[
https://issues.apache.org/jira/browse/FLINK-38397?page=com.atlassian.jira.plugin.system.issuetabpanels:all-tabpanel
]
Ahmad Humayun updated FLINK-38397:
----------------------------------
Summary: Stale Sort Trait causes BatchPhysicalSort.explainTerms to read a
non-existent index (was: Runtime Exception in Planner)
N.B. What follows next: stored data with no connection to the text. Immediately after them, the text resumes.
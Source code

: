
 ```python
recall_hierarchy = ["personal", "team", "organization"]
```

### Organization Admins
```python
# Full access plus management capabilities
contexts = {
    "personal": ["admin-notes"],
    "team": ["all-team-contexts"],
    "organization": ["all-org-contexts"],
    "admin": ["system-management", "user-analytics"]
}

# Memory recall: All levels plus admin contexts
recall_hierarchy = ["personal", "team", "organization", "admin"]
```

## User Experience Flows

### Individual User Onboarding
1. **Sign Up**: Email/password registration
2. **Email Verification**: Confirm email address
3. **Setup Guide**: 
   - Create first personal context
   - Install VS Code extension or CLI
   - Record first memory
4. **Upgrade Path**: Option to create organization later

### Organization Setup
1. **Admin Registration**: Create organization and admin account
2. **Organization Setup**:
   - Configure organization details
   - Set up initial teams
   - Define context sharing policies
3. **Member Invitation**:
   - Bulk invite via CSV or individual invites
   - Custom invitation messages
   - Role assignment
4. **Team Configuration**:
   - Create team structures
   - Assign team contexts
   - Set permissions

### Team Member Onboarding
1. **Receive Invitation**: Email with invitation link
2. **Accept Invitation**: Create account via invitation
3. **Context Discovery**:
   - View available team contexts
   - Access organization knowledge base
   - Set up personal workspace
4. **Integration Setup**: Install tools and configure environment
> Stale Sort Trait causes BatchPhysicalSort.explainTerms to read a non-existent
> index
> -----------------------------------------------------------------------------------
>
> Key: FLINK-38397
> URL: https://issues.apache.org/jira/browse/FLINK-38397
> Project: Flink
> Issue Type: Bug
> Components: Table SQL / Planner
> Affects Versions: 2.0.0
> Environment: python 3.10.12
> apache-flink 2.0.0
> Reporter: Ahmad Humayun
> Priority: Major
>
>
> The following results in the planner throwing a Runtime exception. My best
> guess is that it seems to be an issue with the planner/optimizer incorrectly
> estimating the number of columns available at a certain point.
> {code:java}
> from pyflink.table import EnvironmentSettings, TableEnvironment, Table
> from pyflink.common import Configuration
> from pyflink.table.expressions import col
>
> cfg = Configuration()
>
> settings = (
> EnvironmentSettings.new_instance()
> .in_batch_mode()
> .with_configuration(cfg)
> .build()
> )
>
> table_env = TableEnvironment.create(settings)
>
> # =============
> data = [
> (1, "AAAAAAAABAAAAAAA", "Jimmy Allen", "3rd", -5.00),
> (2, "AAAAAAAACAAAAAAA", "Jimmy Bullock", "Cedar Spruce", -5.00),
> (3, "AAAAAAAACAAAAAAA", "Floyd Christian", "8th", -5.00),
> (4, "AAAAAAAAEAAAAAAA", "James Lachance", "6th", -5.00),
> (5, "AAAAAAAAEAAAAAAA", "James Lachance", "9th 12th", -5.00),
> (6, "AAAAAAAAEAAAAAAA", "Joaquin Washington", "Adams", -5.00),
> (7, "AAAAAAAAHAAAAAAA", "Michael Burton", "3rd", -5.00)
> ]
>
> schema = [
> "s_store_sk",
> "s_store_id",
> "s_manager",
> "s_street_name",
> "s_gmt_offset"
> ]
> # =====================
>
> source_table = table_env.from_elements(
> data,
> schema=schema
> )
>
> ordered = source_table.order_by(col('s_manager'))
> aggregated =
> ordered.group_by(col('s_street_name')).select(col('s_gmt_offset').count.alias('s_gmt_offset'))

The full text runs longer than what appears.